How implement security with the mvcSiteMapProvider?
I need to implement Role security with my mvcSiteMapProvider V4 software. I am using it with MVC3.
Example mvcSiteMap Code:
<mvcSiteMapNode roles="Admin" title="Your Subscription (All Users)" controller="SOU" action="ListSubscribers">
This roles attribute value has no effect:
<mvcSiteMapNode roles="NoAdmin" title="Your Subscription (All Users)" controller="SOU" action="ListSubscribers">
This is the same. I would expect the above to not work if the Admin was logged in? I would expect the first example to work if only the user was logged in.
... But no effect .
Many thanks
Answer
Security trimming is not enabled by default. The first thing you need to do is turn it on.
Internal DI (web.config):
<add key="MvcSiteMapProvider_SecurityTrimmingEnabled" value="true"/>
External DI (in MvcSiteMapProvider module):
bool securityTrimmingEnabled = true; // First line in the module
Then you should put the MVC [Authorize] attribute on each of the action methods that you want to secure.

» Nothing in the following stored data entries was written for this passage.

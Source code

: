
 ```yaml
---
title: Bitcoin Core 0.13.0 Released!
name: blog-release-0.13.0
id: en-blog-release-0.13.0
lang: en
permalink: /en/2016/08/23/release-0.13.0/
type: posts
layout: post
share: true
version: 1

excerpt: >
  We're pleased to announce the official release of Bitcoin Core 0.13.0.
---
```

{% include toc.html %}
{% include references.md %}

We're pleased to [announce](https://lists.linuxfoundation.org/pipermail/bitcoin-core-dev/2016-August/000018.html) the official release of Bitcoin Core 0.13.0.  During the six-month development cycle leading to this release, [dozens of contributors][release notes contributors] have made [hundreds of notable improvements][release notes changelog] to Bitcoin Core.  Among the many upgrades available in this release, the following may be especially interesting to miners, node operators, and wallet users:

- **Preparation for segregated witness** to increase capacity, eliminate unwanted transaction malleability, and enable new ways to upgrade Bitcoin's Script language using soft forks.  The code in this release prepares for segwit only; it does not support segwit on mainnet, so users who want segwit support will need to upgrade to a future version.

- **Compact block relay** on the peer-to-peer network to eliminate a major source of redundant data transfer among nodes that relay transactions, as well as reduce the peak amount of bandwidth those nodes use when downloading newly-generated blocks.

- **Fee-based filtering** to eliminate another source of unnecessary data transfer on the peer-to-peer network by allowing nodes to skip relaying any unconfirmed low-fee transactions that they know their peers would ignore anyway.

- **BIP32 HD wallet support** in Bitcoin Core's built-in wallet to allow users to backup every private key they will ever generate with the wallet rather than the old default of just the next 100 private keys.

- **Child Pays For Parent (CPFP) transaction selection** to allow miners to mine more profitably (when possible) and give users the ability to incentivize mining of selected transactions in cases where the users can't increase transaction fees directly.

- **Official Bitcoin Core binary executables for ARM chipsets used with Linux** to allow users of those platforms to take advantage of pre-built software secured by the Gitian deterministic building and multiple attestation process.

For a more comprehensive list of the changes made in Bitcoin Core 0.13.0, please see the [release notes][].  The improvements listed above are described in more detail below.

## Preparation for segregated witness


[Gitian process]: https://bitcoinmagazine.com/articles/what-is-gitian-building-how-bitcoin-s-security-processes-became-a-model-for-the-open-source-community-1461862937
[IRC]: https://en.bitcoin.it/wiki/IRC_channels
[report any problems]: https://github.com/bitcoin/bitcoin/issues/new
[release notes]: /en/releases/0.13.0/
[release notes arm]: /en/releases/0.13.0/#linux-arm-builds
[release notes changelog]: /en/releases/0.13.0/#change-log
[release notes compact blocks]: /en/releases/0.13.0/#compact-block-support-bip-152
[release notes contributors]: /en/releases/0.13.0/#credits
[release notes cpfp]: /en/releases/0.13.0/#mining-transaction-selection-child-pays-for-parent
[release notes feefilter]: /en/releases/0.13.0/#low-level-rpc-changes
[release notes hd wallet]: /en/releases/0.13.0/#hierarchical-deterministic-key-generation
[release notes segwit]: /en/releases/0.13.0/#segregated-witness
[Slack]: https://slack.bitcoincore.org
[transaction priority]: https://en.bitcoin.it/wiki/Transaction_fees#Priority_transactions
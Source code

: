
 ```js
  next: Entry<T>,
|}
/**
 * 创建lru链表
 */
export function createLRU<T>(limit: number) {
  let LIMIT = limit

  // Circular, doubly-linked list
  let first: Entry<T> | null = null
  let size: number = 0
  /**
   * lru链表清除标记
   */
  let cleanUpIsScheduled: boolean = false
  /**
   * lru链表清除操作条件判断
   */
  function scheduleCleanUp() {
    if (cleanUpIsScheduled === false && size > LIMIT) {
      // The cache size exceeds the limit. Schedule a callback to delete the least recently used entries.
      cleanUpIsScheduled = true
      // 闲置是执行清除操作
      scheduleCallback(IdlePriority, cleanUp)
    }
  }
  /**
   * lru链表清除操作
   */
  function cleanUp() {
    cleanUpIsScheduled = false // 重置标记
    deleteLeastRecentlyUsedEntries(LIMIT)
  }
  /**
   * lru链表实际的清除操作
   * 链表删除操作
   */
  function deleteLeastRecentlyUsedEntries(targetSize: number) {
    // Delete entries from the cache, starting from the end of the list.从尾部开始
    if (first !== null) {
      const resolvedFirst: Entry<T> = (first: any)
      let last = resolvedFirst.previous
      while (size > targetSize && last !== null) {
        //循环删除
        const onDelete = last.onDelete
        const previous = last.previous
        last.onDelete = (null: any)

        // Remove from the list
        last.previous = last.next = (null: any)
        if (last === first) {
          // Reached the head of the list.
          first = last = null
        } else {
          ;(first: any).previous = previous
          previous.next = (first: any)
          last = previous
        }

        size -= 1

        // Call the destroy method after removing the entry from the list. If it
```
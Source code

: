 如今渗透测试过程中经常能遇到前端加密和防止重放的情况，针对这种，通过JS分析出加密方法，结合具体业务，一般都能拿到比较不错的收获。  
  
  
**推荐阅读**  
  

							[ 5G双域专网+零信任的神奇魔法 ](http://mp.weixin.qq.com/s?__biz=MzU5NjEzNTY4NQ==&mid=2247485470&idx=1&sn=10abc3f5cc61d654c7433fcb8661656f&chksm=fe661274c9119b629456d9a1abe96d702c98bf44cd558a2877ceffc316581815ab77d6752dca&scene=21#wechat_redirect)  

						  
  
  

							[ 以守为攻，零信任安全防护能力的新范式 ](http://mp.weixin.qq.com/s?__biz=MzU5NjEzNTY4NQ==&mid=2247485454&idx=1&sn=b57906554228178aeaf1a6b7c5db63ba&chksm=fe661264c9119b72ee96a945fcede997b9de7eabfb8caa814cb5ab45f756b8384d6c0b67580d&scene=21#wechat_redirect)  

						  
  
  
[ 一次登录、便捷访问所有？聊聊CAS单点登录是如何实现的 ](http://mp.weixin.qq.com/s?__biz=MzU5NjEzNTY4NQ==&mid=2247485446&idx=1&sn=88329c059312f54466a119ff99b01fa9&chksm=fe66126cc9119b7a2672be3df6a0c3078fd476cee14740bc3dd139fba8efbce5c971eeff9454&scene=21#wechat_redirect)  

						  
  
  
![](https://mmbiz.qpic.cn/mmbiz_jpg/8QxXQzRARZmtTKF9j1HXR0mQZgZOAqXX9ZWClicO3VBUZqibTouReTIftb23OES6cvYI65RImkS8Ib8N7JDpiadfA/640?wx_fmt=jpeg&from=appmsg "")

In MVC4+, you can also put it at the controller level or register it globally and then use the [AllowAnonymous] attribute to selectively allow action methods to be allowed by non-authenticated users.
public class FilterConfig
{
public static void RegisterGlobalFilters(GlobalFilterCollection filters)
{
filters.Add(new AuthorizeAttribute());
}
}
[Authorize(Roles="Admin,Manager")]
public class MyController
{
// Everyone has access
[AllowAnonymous]
public ActionResult Index()
{
return View();
}
// Only Admin and Manager roles have access, everyone else is denied
public ActionResult About()
{
return View();
}
}
The roles attribute in the XML is for backward compatibility with ASP.NET. For MVC, the only real security is using the [Authorize] attribute (or by inheriting it for your own scheme) because it is the only way to guarantee the resource cannot be accessed via an alternate route.